From moment to moment and shot by shot, Amarcord delivers more sheer pleasure than any other Federico Fellini movie. That's not to say it's his greatest film, or that anything in it rivals the emotional, lyrical, or metaphysical wallop of the finest passages in Nights of Cabiria, 8 1/2, La Strada, or even La Dolce Vita, the big early-'60s crossover hit that made the director king of the international film world. But Amarcord was the last clear triumph of Fellini's career, his prodigious gifts for phantasmagoria, amazing fluidity, and gregarious choreography all feeding an emotional core that caught at audiences' heartstrings and carried them away.

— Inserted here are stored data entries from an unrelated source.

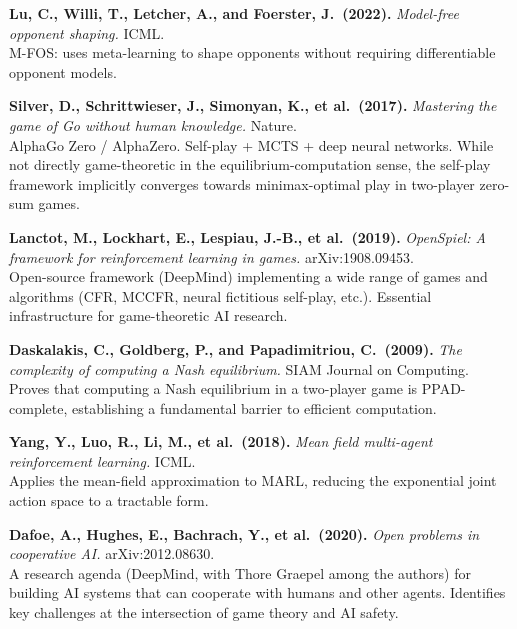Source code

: \documentclass[11pt,a4paper]{article}
\theoremstyle{plain}
\theoremstyle{definition}
\begin{document}
\begin{enumerate}[label={[\arabic*]}, leftmargin=*, itemsep=6pt]
\item \textbf{Lu, C., Willi, T., Letcher, A., and Foerster, J.\ (2022).}
  \emph{Model-free opponent shaping.}  ICML.\\
  M-FOS: uses meta-learning to shape opponents without requiring
  differentiable opponent models.

\item \textbf{Silver, D., Schrittwieser, J., Simonyan, K., et al.\
  (2017).}  \emph{Mastering the game of Go without human knowledge.}
  Nature.\\
  AlphaGo Zero / AlphaZero.  Self-play + MCTS + deep neural networks.
  While not directly game-theoretic in the equilibrium-computation
  sense, the self-play framework implicitly converges towards
  minimax-optimal play in two-player zero-sum games.

\item \textbf{Lanctot, M., Lockhart, E., Lespiau, J.-B., et al.\ (2019).}
  \emph{OpenSpiel: A framework for reinforcement learning in games.}
  arXiv:1908.09453.\\
  Open-source framework (DeepMind) implementing a wide range of games
  and algorithms (CFR, MCCFR, neural fictitious self-play, etc.).
  Essential infrastructure for game-theoretic AI research.

\item \textbf{Daskalakis, C., Goldberg, P., and Papadimitriou, C.\
  (2009).}  \emph{The complexity of computing a Nash equilibrium.}
  SIAM Journal on Computing.\\
  Proves that computing a Nash equilibrium in a two-player game is
  PPAD-complete, establishing a fundamental barrier to efficient
  computation.

\item \textbf{Yang, Y., Luo, R., Li, M., et al.\ (2018).}  \emph{Mean
  field multi-agent reinforcement learning.}  ICML.\\
  Applies the mean-field approximation to MARL, reducing the
  exponential joint action space to a tractable form.

\item \textbf{Dafoe, A., Hughes, E., Bachrach, Y., et al.\ (2020).}
  \emph{Open problems in cooperative AI.}  arXiv:2012.08630.\\
  A research agenda (DeepMind, with Thore Graepel among the authors)
  for building AI systems that can cooperate with humans and other
  agents.  Identifies key challenges at the intersection of game theory
  and AI safety.


\end{enumerate}
\end{document}
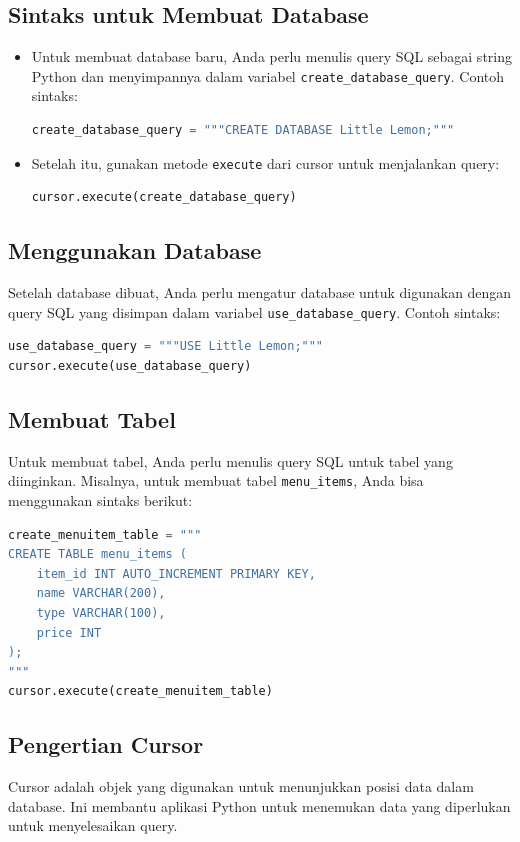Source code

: \documentclass{article}
\begin{document}
\subsection{Sintaks untuk Membuat Database}
\begin{itemize}
      \item Untuk membuat database baru, Anda perlu menulis query SQL sebagai string Python dan menyimpannya dalam variabel \verb|create_database_query|. Contoh sintaks:
            \begin{lstlisting}[language=Python, caption={}, captionpos=b]
create_database_query = """CREATE DATABASE Little Lemon;"""
\end{lstlisting}
      \item Setelah itu, gunakan metode \verb|execute| dari cursor untuk menjalankan query:
            \begin{lstlisting}[language=Python, caption={}, captionpos=b]
cursor.execute(create_database_query)
\end{lstlisting}
\end{itemize}

\subsection{Menggunakan Database}
Setelah database dibuat, Anda perlu mengatur database untuk digunakan dengan query SQL yang disimpan dalam variabel \verb|use_database_query|. Contoh sintaks:
\begin{lstlisting}[language=Python, caption={}, captionpos=b]
use_database_query = """USE Little Lemon;"""
cursor.execute(use_database_query)
\end{lstlisting}

\subsection{Membuat Tabel}
Untuk membuat tabel, Anda perlu menulis query SQL untuk tabel yang diinginkan. Misalnya, untuk membuat tabel \verb|menu_items|, Anda bisa menggunakan sintaks berikut:
\begin{lstlisting}[language=Python, caption={}, captionpos=b]
create_menuitem_table = """
CREATE TABLE menu_items (
    item_id INT AUTO_INCREMENT PRIMARY KEY,
    name VARCHAR(200),
    type VARCHAR(100),
    price INT
);
"""
cursor.execute(create_menuitem_table)
\end{lstlisting}

\subsection{Pengertian Cursor}
Cursor adalah objek yang digunakan untuk menunjukkan posisi data dalam database. Ini membantu aplikasi Python untuk menemukan data yang diperlukan untuk menyelesaikan query.
\end{document}
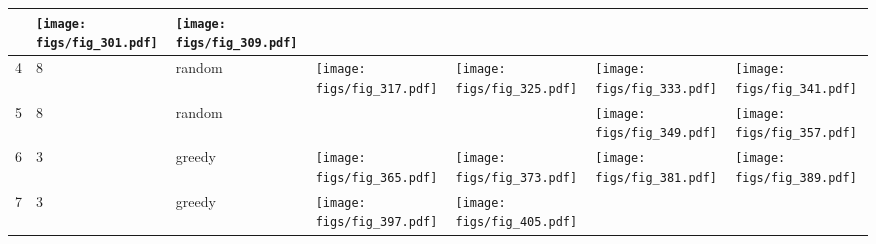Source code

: \documentclass[oneside,canadian,landscape]{article}
\begin{document}
\begin{center}
\begin{longtable}{|l|l|l||l|l|l|l|}
\begin{minipage}{3.5cm}
\end{minipage}
&\begin{minipage}{3.5cm}
\texttt{[image: figs/fig\_301.pdf]}
\end{minipage}
&\begin{minipage}{3.5cm}
\texttt{[image: figs/fig\_309.pdf]}
\end{minipage}
\\ \hline
4&8&random&\begin{minipage}{3.5cm}
\texttt{[image: figs/fig\_317.pdf]}
\end{minipage}
&\begin{minipage}{3.5cm}
\texttt{[image: figs/fig\_325.pdf]}
\end{minipage}
&\begin{minipage}{3.5cm}
\texttt{[image: figs/fig\_333.pdf]}
\end{minipage}
&\begin{minipage}{3.5cm}
\texttt{[image: figs/fig\_341.pdf]}
\end{minipage}
\\ \hline
5&8&random&&&\begin{minipage}{3.5cm}
\texttt{[image: figs/fig\_349.pdf]}
\end{minipage}
&\begin{minipage}{3.5cm}
\texttt{[image: figs/fig\_357.pdf]}
\end{minipage}
\\ \hline
6&3&greedy&\begin{minipage}{3.5cm}
\texttt{[image: figs/fig\_365.pdf]}
\end{minipage}
&\begin{minipage}{3.5cm}
\texttt{[image: figs/fig\_373.pdf]}
\end{minipage}
&\begin{minipage}{3.5cm}
\texttt{[image: figs/fig\_381.pdf]}
\end{minipage}
&\begin{minipage}{3.5cm}
\texttt{[image: figs/fig\_389.pdf]}
\end{minipage}
\\ \hline
7&3&greedy&\begin{minipage}{3.5cm}
\texttt{[image: figs/fig\_397.pdf]}
\end{minipage}
&\begin{minipage}{3.5cm}
\texttt{[image: figs/fig\_405.pdf]}
\end{minipage}

\end{longtable}
\end{center}
\end{document}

The title is supposed to mean "I remember," and the film is ostensibly a memory-dream-diary of life in the director's seaside hometown of Rimini during one year in the 1930s. But Fellini was an irrepressible showman who loved pulling the audience's collective chain, and Amarcord is no more straightforward as a recollection of his real adolescence than "amarcord" is a real word--Fellini made it up as a bit of pretend vernacular. So the strolling town historian who pops up occasionally to supply antiquarian footnotes directly to the camera more often than not gets pelted with snowballs from offscreen. Just as Nino Rota's (wonderful) music score recycles melodies from his scores for earlier Fellini masterworks, Fellini's movie is full of lyric ecstasies--spontaneous parades, comic ceremonies, eye-popping surrealist moments--that exist principally because that is what a Fellini movie is supposed to be like. There's no dominant story line, no individual character or player to be identified as the center of the film's swirling movement. Yet we do get to "know," and begin to cherish, literally dozens of goofy, eccentric, funny/sad creatures who have their distinct places in the continuum of Fellini's made-up town and reimagined Italy of a bygone era.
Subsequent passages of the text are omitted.